Some other landowners who resisted the requested easement did so because it was the City's second easement request to them, and the City had not yet performed site cleanup on their properties that it had promised in the first easement agreements. R.R. at 202a-06a. Instead of living up to its prior agreements, the City then cited those landowners for not having performed the site cleanup the City itself had agreed to do. Id. As the trial court cogently observed at the hearing, "You can't treat people like that." Id. at 265a.

The City recognized the situation as an emergency from the time it first became aware of the landslide and examined the site in March 2022. R.R. at 133a, 140a, 150a, & 164a. However, faced with this acknowledged emergency, the City still had no final plan for correcting the situation and restoring access to the Alberts' property as of the time of the hearing before the trial court one and one-half years later in September 2023. Id. at 151a, 197a & 248a. Moreover, the City had no firm time estimate for completion of the correction process. Id. at 190a, 196a-97a, 234a, 647a; see also id. at 73a-74a. The City did not even request funding for the project until it did so for inclusion in the 2024 budget. Id. at 110a, 150a-52a & 186a. The City did not anticipate starting the project until at least 2024. Id. at 190a-91a.
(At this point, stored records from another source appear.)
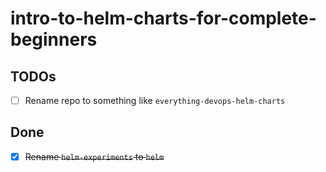 # intro-to-helm-charts-for-complete-beginners

## TODOs

- [ ] Rename repo to something like `everything-devops-helm-charts`

## Done

- [x] ~~Rename `helm-experiments` to `helm`~~
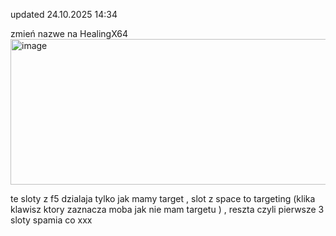 updated 24.10.2025  14:34





zmień nazwe na HealingX64
<img width="560" height="233" alt="image" src="https://github.com/user-attachments/assets/e18905cd-58b0-42bc-8a90-6550a09914ca" />


te sloty z f5 dzialaja tylko jak mamy target , slot z space to targeting (klika klawisz ktory zaznacza moba jak nie mam targetu ) , reszta czyli pierwsze 3 sloty spamia co xxx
A City witness testified that if the funding request had not been approved in the 2024 budget, the City would have had to look for the needed funds in other parts of its budget. R.R. at 191a-92a. The City offered no evidence or explanation why it did not do so in 2022 or 2023 in order to move forward with correction of what the City acknowledged was an emergency situation.

The Alberts have had no street access since March 2022 and no means of access to their property at all since the closure of the sidewalk in April 2022. R.R. at 128a, 134a, 137a & 152a. All utility services have been shut off because of safety concerns. Id. at 140a-41a. The property has also suffered serious structural damage, including cracking in the patio, shifting of the foundation and exterior steps, and major cracking of ceilings, walls, and supports. The extent of the damage is apparent in photographs entered into evidence before the trial court, including photographs showing the separation of exterior walls to the extent that the outdoors are plainly visible from inside the house through the separation. Id. at 335a-56a. In addition, effective October 1, 2023, the Alberts' insurer cancelled their homeowners' policy on the property because it was uninhabitable. Id. at 250a & 390a. The cancellation created a condition of default under the terms of the mortgage loan for the property, exposing the Alberts to potential acceleration of the debt. Id. at 214a, 248a-49a, 366a & 376a.

The Alberts filed a petition for appointment of viewers, asserting that the City's conduct amounted to a de facto taking of their property. After a hearing and a view of the property and Andover Terrace, and based on the totality of the circumstances, the trial court overruled the City's preliminary objections to the petition and ordered the appointment of viewers. This appeal by the City followed.

II. Issues

On appeal, the City raises three issues for review by this Court. First, the City maintains that the Alberts failed to meet the elements of a de facto taking and that the City's closure of Andover Terrace was an exercise of its police power, not a de facto taking. Second, and relatedly, the City insists the Alberts have not proved a permanent deprivation of their property. Third, the City asserts error by the trial court in expediting the hearing, which ostensibly prevented the City from presenting expert testimony regarding causation of the landslide.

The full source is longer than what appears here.